00:42 🔗 NoMoon Getting "No Item Received" from Punchfork, so figured I'd switch over, but it says to ask here first.
00:42 🔗 SketchCow Posterous is getting geared up.
00:43 🔗 omf_ http://tracker.archiveteam.org/posterous/
00:44 🔗 nomoon @omf: Yup, I see that. Just don't want to get banned.
00:58 🔗 SketchCow I see that.
00:58 🔗 SketchCow (I'm running it, to get banned.)
01:19 🔗 godane i need no tracker for my uploads
01:19 🔗 godane of course g4tv.com is maybe the last time i do a very big project
01:20 🔗 godane it fills like backing up geocities (to me) all by yourself
01:20 🔗 godane *feels
01:30 🔗 ChrisAM hi
01:31 🔗 ChrisAM What do I need to know before working on the Posterous project in Warrior?
01:33 🔗 omf_ you are going to get banned
01:33 🔗 omf_ everyone has
01:33 🔗 omf_ we are trying to figure it out
01:34 🔗 ChrisAM I don't personally mind getting banned, but should I wait until it's solved to start?
01:36 🔗 S[h]O[r]T godane i know i mentioned before and never really pursuied but if you have scripts and lists that just need to be run for the HD videos on g4tv i can do that. ive got bw and storage
01:39 🔗 godane i have the list uploaded
01:39 🔗 godane https://archive.org/details/g4tv.com-video-url-list-1
01:40 🔗 godane just need sed -i 's|_flv.flv|_flvhd.flv' list
01:40 🔗 godane just know that i have seen some hd videos that i needed to edit the name more then that
01:41 🔗 godane one hd video (i think one of the g4films) i need to remove fix2 to download it
01:41 🔗 godane cause just change _flv to _flvhd was not enough
01:43 🔗 godane i also have all descs that i custom sed a xml warc to making the uploads have the right descs
01:46 🔗 godane just know you will have to start at about 26000 for hd stuff
01:47 🔗 godane you will not get it until 26419 (i think) and not ever video will have hd
01:48 🔗 godane recent video doesn't even have hd
01:49 🔗 godane this one: http://www.g4tv.com/videos/61896/metal-gear-rising-revengeance-launch-trailer/
01:50 🔗 godane some part of me thinks i should have check for flvhd file first then if it doesn't exist go for flv
02:46 🔗 db48x nomoon: everyone always gets banned
02:47 🔗 db48x you'll have to get a new ip address every hour
03:49 🔗 godane so my mouse couldn't left click
03:50 🔗 godane luckly i have a old mouse that i can use
04:25 🔗 underscor ok
04:25 🔗 underscor woah
04:25 🔗 underscor hi guys
04:25 🔗 underscor long time no see
04:25 🔗 underscor What've I missed?
04:27 🔗 underscor also, holy shit is it good to be back
04:27 🔗 godane hey underscor
04:27 🔗 godane i'm just trying to save g4tv.com
04:29 🔗 DFJustin underscor: everything is shutting down
04:29 🔗 underscor Yeah, posterous, gamespot (iirc?)

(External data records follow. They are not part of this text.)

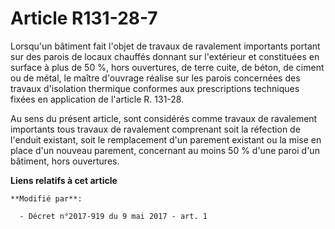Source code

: # Article R131-28-7

Lorsqu'un bâtiment fait l'objet de travaux de ravalement importants portant sur des parois de locaux chauffés donnant sur
l'extérieur et constituées en surface à plus de 50 %, hors ouvertures, de terre cuite, de béton, de ciment ou de métal, le
maître d'ouvrage réalise sur les parois concernées des travaux d'isolation thermique conformes aux prescriptions techniques
fixées en application de l'article R. 131-28.

Au sens du présent article, sont considérés comme travaux de ravalement importants tous travaux de ravalement comprenant soit
la réfection de l'enduit existant, soit le remplacement d'un parement existant ou la mise en place d'un nouveau parement,
concernant au moins 50 % d'une paroi d'un bâtiment, hors ouvertures.

**Liens relatifs à cet article**

	**Modifié par**:

	  - Décret n°2017-919 du 9 mai 2017 - art. 1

04:29 🔗 underscor anything else?
04:30 🔗 DFJustin not gamespot, ign/gamespy/1up
04:30 🔗 DFJustin which is a shitload of sites
04:32 🔗 DFJustin opensolaris
04:32 🔗 DFJustin punchfork
04:34 🔗 underscor damn
04:34 🔗 underscor Couldn't they spread themselves out? Jeez...
05:10 🔗 ewook *yawn*
05:10 🔗 ewook So, about posterous... dynamic ip is the way to go I guess then :)

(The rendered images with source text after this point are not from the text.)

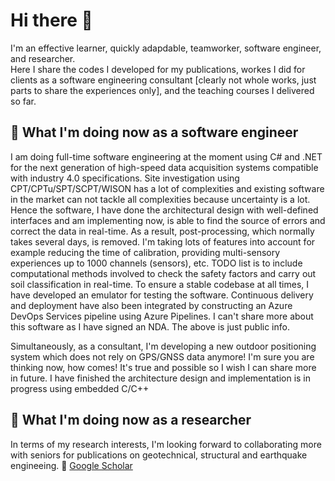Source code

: # Hi there 👋
I'm an effective learner, quickly adapdable, teamworker, software engineer, and researcher.<br> 
Here I share the codes I developed for my publications, workes I did for clients as a software engineering consultant [clearly not whole works, just parts to share the experiences only], and the teaching courses I delivered so far.

## 🌱 What I'm doing now as a software engineer
I am doing full-time software engineering at the moment using C# and .NET for the next generation of high-speed data acquisition systems compatible with industry 4.0 specifications. Site investigation using CPT/CPTu/SPT/SCPT/WISON has a lot of complexities and existing software in the market can not tackle all complexities because uncertainty is a lot. Hence the software, I have done the architectural design with well-defined interfaces and am implementing now, is able to find the source of errors and correct the data in real-time. As a result, post-processing, which normally takes several days, is removed. I'm taking lots of features into account for example reducing the time of calibration, providing multi-sensory experiences up to 1000 channels (sensors), etc. TODO list is to include computational methods involved to check the safety factors and carry out soil classification in real-time. To ensure a stable codebase at all times, I have developed an emulator for testing the software. Continuous delivery and deployment have also been integrated by constructing an Azure DevOps Services pipeline using Azure Pipelines. I can't share more about this software as I have signed an NDA. The above is just public info.<br>

Simultaneously, as a consultant, I'm developing a new outdoor positioning system which does not rely on GPS/GNSS data anymore! I'm sure you are thinking now, how comes! It's true and possible so I wish I can share more in future. I have finished the architecture design and implementation is in progress using embedded C/C++<br>

## 🌱 What I'm doing now as a researcher
In terms of my research interests, I'm looking forward to collaborating more with seniors for publications on geotechnical, structural and earthquake engineeing.
🔭 <a href="https://scholar.google.co.uk/citations?user=vvp2E48AAAAJ&hl=en">Google Scholar</a>

<!--
**mshadlou/mshadlou** is a ✨ _special_ ✨ repository because its `README.md` (this file) appears on your GitHub profile.

Here are some ideas to get you started:

- 🔭 I’m currently working on ...
- 🌱 I’m currently learning ...
- 👯 I’m looking to collaborate on ...
- 🤔 I’m looking for help with ...
- 💬 Ask me about ...
- 📫 How to reach me: ...
- 😄 Pronouns: ...
- ⚡ Fun fact: ...
-->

05:14 🔗 SketchCow For the moment, yes.
05:46 🔗 ewook is it performed automagically, or are they hunting manually?
05:47 🔗 ewook might be fun to do this over thor, if one can verify that a new endpoint would be chosen each time you reconnect.
06:01 🔗 db48x ewook: both
06:02 🔗 db48x ewook: we surmise that there is a cron job that runs 10 minutes before the hour which automatically bans based on some log info or other
06:03 🔗 db48x but it looks like there is occasionally human intervention as well, because some of the bans happen at other times, and the duration is variable
06:21 🔗 ewook db48x: geebus. Why in the world would one do that - bandwidth-capping sure, but simply toss the connection away? Does it look like one ban/one ip, or have you seen subnets being blocked in the manual part as well? (perhaps to early to tell?).
06:23 🔗 ewook one solution could be to ssh-tunnel and use cron to circulate between "ip's" and that might go under the radar, if I jump often enough.

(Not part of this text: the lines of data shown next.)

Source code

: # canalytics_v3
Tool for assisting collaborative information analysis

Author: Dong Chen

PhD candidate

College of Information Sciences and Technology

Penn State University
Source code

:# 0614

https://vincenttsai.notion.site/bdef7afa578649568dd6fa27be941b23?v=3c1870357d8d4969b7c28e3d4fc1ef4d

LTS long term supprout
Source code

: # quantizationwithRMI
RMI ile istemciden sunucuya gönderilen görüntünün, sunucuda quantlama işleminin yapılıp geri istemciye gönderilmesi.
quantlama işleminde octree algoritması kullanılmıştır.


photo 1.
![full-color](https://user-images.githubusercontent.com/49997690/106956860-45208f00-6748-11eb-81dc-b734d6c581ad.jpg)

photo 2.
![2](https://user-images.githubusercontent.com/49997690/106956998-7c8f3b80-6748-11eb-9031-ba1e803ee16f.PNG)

06:26 🔗 ewook does the warrior still go full user get, and then move on, or does perhaps alternating between user-data work better?
06:27 🔗 SketchCow Maybe misidentify user agent to not be wget?
06:28 🔗 ewook If I were watching my site, I'd check for ip's going through a users data in the same manner, and with "dedication". Sure, that would be one what to do it, and much easier.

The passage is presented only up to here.